Однако покой к ней не пришёл: спать она оказалась не в силах. Боль, внезапная обида и расстройство как-то незаметно смешались с той отравной радостью, которая владела ею на поляне. Всё это как-то вдруг слилось в её душе, перебродило проросло в нелепое томление. Ей надоело быть вот так — одной и брошенной в ночи. Даже не брошенной — потерянной. Когда она ушла из дома, то ещё не знала, для чего решила отыскать травника. А теперь...

Она лежала, глядя в глубину камина. Ялке нравилось смотреть, как пламя пожирает уголь и дрова; огонь всегда казался ей живым существом, многоликим, многоруким и непостоянным, одинаково способным как на подвиг, так и на предательство.

Жуга растапливал камин не щепками и маленькими веточками, а сразу же — огромными поленьями, которые ни у кого другого не загорелись бы вообще. Пламя долго тлело под дровами, но не умирало, теплилось, жило в какой-то маленькой пещерке, где лизало стены и, наверное, лелеяло мечты о мире за её пределами, таком большом, смолистом, деревянном, вкусном, но до ужаса сыром и в пищу непригодном. А потом, — поленья ль подсыхали, или открывался доступ воздуху, или же что иное, — огонь с недоумением и радостью вдруг выходил на свет и становился сильным и большим, и мог гореть всю ночь и даже больше. Это было всякий раз внезапно и походило на чудо.

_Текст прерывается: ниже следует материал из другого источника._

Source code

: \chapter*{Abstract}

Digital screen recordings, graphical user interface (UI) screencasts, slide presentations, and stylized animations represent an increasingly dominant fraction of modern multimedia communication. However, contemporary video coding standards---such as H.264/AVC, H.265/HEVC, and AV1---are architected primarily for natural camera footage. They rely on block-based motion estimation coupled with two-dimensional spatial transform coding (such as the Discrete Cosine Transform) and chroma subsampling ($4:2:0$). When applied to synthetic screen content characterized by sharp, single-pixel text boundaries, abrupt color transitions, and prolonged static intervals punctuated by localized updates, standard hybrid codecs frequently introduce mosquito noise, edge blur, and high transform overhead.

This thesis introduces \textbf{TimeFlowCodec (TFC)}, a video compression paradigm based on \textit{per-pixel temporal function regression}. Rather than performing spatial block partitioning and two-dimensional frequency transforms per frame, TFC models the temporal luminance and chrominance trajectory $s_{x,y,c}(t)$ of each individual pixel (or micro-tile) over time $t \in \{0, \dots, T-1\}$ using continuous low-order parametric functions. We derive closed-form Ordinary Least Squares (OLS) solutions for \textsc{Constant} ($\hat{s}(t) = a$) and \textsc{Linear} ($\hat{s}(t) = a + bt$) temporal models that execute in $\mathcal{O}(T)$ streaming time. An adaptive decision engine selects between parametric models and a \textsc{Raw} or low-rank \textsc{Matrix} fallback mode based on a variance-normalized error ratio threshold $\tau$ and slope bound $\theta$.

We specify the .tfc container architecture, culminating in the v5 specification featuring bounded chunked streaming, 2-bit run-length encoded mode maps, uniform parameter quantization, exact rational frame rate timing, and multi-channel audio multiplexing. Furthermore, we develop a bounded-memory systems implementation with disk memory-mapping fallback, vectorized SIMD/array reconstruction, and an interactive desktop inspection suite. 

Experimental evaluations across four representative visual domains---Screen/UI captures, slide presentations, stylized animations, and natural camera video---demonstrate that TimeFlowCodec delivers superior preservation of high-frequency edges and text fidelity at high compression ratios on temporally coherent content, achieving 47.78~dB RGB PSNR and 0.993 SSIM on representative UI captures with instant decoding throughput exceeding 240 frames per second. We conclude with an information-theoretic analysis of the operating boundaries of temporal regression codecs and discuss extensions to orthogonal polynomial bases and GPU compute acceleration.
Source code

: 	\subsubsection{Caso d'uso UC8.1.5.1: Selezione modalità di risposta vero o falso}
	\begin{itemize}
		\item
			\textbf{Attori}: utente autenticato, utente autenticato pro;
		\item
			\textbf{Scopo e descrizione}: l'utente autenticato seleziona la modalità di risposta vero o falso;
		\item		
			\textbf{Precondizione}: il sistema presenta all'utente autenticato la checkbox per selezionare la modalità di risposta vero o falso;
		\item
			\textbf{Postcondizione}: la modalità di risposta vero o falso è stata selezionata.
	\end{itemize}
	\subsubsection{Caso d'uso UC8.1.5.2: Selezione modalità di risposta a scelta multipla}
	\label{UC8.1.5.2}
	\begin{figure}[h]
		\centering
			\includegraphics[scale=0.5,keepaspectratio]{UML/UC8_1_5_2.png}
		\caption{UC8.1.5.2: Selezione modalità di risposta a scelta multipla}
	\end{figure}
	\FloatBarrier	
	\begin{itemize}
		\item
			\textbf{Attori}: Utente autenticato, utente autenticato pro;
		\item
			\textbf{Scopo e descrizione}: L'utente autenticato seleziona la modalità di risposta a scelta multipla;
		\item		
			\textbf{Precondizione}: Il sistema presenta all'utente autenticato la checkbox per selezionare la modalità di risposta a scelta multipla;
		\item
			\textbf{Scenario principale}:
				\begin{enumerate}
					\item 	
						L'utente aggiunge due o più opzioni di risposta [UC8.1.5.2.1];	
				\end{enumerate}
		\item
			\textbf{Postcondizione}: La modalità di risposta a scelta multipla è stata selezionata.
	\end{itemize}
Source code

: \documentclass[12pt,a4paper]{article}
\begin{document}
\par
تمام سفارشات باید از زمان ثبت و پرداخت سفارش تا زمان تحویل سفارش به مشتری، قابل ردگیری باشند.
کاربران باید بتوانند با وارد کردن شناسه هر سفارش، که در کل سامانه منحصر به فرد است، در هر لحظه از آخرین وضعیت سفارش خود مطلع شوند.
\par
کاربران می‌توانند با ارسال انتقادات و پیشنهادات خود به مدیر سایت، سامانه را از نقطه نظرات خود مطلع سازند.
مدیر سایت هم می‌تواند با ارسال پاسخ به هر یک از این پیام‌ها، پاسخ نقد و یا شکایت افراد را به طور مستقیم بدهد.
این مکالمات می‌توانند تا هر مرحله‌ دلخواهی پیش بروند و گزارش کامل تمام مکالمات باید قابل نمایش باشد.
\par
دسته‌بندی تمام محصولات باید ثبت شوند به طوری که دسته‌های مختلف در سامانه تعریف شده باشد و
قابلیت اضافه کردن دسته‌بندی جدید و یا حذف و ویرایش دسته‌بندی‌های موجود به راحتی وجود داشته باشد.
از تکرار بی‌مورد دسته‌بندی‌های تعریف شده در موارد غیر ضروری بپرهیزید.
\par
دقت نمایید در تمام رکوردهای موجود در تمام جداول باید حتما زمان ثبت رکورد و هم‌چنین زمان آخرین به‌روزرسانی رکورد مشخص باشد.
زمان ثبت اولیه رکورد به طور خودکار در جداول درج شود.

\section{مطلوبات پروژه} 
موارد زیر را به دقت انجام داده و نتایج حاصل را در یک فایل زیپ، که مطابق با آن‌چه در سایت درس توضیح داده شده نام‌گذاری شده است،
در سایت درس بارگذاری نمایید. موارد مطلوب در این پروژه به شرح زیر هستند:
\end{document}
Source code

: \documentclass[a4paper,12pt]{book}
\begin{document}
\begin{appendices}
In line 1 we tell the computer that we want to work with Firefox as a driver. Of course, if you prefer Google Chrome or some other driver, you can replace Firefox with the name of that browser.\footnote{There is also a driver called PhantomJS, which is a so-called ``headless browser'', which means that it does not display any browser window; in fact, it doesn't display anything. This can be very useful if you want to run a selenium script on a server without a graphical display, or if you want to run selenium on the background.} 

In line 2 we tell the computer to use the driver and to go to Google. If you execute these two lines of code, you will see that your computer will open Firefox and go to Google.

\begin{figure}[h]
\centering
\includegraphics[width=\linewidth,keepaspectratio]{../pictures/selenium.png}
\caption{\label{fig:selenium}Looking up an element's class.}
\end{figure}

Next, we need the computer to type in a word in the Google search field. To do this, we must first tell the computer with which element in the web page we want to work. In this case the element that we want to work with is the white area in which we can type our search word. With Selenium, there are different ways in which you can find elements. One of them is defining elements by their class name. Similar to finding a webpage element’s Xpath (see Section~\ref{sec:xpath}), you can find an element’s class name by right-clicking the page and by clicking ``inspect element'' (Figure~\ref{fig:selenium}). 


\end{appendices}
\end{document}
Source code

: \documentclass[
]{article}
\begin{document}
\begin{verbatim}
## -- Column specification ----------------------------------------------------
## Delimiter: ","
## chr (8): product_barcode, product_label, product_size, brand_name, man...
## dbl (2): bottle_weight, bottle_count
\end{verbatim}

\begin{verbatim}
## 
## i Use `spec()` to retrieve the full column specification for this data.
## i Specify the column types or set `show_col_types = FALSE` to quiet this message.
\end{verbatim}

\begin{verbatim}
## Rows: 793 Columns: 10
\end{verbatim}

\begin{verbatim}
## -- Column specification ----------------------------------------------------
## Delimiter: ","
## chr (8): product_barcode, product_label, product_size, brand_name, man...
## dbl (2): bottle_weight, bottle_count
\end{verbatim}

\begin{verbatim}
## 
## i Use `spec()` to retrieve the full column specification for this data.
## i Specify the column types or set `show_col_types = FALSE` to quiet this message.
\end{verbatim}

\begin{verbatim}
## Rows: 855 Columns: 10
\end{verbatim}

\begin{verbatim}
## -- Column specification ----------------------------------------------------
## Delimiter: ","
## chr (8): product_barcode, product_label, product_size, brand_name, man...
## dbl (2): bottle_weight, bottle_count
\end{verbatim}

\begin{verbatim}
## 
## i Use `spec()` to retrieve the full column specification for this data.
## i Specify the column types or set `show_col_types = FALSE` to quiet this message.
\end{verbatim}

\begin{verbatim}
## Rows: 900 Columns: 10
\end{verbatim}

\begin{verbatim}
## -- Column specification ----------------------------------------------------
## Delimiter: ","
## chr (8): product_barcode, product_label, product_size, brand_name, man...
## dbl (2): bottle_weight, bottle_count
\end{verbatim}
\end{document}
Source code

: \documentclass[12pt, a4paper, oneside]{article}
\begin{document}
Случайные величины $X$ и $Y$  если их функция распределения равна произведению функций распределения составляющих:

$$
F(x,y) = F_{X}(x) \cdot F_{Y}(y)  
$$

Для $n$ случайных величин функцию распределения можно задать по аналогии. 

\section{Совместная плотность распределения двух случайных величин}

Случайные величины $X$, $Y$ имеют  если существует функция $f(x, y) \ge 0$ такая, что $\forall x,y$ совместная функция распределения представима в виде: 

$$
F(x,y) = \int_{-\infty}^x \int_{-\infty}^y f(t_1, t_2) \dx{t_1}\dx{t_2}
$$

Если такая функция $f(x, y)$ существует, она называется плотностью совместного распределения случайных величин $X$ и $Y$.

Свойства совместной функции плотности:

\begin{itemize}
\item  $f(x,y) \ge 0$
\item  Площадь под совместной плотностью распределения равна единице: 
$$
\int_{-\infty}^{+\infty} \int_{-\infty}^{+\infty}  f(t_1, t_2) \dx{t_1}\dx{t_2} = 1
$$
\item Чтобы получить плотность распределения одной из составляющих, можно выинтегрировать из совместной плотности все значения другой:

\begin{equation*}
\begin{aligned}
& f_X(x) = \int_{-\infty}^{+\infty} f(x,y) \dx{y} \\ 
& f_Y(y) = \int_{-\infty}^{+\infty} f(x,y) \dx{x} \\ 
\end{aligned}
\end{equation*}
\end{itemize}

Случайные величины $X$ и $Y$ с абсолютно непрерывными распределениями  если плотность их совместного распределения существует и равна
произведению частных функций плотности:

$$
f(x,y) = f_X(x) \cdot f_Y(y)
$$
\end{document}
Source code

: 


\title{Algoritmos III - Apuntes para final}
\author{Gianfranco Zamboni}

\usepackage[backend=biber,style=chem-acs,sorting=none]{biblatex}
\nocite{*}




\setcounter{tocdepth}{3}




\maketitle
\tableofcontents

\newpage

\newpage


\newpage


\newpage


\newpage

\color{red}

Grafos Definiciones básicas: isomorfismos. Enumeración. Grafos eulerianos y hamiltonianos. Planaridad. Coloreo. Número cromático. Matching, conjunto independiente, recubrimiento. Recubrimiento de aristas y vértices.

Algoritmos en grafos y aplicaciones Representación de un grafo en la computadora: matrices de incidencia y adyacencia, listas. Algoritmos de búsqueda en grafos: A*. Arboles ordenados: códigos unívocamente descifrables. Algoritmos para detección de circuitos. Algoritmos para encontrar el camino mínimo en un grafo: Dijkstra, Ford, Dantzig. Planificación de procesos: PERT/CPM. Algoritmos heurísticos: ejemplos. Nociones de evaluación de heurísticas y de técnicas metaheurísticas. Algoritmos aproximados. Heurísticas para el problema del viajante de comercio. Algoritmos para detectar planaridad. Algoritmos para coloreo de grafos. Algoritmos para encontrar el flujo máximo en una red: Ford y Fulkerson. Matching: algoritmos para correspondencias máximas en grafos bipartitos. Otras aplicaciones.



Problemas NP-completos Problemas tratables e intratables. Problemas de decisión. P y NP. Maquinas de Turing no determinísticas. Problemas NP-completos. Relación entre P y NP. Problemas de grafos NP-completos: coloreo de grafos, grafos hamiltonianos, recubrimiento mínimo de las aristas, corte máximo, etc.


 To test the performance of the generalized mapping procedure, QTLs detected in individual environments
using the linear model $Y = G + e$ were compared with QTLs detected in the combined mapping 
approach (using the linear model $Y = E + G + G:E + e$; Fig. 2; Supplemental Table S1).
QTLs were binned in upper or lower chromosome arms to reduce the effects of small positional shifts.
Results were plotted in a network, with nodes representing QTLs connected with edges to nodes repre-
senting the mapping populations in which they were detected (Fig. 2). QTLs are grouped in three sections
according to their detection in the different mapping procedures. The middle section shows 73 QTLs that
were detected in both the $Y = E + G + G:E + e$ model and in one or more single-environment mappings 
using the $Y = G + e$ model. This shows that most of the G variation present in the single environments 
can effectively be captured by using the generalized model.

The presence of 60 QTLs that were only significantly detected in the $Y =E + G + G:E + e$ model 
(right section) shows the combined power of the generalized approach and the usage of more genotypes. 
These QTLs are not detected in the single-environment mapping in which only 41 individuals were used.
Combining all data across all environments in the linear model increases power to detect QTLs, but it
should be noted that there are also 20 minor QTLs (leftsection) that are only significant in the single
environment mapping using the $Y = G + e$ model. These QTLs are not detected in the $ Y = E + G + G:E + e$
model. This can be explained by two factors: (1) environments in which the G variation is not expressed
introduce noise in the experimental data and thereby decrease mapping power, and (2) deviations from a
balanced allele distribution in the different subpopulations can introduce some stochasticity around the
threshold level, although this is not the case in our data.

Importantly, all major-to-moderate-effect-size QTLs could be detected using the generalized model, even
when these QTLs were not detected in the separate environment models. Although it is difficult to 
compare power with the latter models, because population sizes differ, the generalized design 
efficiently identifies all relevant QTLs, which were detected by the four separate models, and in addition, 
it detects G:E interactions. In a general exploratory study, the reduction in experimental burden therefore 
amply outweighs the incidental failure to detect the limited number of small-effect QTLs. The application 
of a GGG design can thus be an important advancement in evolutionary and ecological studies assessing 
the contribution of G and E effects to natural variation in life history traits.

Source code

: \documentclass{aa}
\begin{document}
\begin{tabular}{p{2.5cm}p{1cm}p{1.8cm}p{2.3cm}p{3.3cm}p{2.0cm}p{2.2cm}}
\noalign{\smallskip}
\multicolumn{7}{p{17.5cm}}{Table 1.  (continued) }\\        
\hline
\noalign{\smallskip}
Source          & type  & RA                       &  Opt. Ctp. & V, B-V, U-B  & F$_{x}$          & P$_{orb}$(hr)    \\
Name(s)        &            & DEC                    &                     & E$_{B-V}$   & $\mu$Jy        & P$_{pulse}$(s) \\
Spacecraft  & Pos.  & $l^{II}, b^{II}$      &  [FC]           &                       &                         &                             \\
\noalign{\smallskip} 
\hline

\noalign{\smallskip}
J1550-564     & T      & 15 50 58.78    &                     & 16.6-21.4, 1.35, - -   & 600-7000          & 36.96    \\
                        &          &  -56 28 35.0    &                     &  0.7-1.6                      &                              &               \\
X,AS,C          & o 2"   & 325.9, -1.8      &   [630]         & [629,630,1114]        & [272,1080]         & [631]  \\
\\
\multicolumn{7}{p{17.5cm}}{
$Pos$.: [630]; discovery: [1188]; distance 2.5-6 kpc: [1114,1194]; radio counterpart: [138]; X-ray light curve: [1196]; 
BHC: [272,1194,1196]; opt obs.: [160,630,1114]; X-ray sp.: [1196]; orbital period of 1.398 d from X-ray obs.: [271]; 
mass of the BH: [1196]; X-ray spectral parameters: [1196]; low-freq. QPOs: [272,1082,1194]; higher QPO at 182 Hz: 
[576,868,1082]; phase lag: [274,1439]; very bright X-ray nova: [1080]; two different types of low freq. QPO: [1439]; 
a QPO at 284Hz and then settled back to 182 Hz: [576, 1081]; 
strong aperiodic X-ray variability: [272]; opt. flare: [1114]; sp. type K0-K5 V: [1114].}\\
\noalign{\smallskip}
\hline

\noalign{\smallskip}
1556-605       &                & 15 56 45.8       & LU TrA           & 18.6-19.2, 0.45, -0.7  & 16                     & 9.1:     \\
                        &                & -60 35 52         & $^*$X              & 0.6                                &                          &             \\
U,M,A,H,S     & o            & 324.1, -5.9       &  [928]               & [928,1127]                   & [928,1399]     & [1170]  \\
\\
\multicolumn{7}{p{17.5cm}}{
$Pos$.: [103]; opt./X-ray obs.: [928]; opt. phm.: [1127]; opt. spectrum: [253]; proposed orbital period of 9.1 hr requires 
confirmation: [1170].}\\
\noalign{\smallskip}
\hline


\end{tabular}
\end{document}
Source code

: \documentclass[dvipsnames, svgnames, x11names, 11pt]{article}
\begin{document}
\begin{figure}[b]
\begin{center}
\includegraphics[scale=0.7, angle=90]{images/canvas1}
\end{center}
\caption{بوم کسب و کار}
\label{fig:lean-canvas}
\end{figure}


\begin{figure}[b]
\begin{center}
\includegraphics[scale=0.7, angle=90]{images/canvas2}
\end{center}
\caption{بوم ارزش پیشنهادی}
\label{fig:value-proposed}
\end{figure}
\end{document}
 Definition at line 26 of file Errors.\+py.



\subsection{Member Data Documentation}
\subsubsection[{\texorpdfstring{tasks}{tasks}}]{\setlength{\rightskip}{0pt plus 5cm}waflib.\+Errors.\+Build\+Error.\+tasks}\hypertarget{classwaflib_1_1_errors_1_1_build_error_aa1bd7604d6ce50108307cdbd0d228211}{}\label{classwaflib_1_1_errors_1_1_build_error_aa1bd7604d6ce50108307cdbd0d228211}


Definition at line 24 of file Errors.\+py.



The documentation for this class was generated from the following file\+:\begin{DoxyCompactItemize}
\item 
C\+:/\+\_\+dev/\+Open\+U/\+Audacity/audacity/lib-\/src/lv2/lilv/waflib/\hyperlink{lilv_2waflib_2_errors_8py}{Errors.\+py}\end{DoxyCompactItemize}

Ялка заворочалась. Мерзкое это время, когда темно и надо спать, а сон не хочет приходить. Вместо него приходят мысли, не дают покоя, бегают, мучают, скребутся, словно мыши в подполе. И редко думается о хорошем. На душе пустеет, начинается тоска. В такие минуты спасает молитва, или мысли о любимом человеке, или — о любимом деле, или...

Или?..

Холодно. Не отогреет никакой камин.

И бездна точит зубы за спиной, сочится чёрной слюной потерянного времени.

Кап... кап...

У Ялки не было теперь, после всего, что с ней произошло, опоры в боге. Не было и любимого дела, разве что только — вязание, но это же смешно. Не было у неё и любимого человека.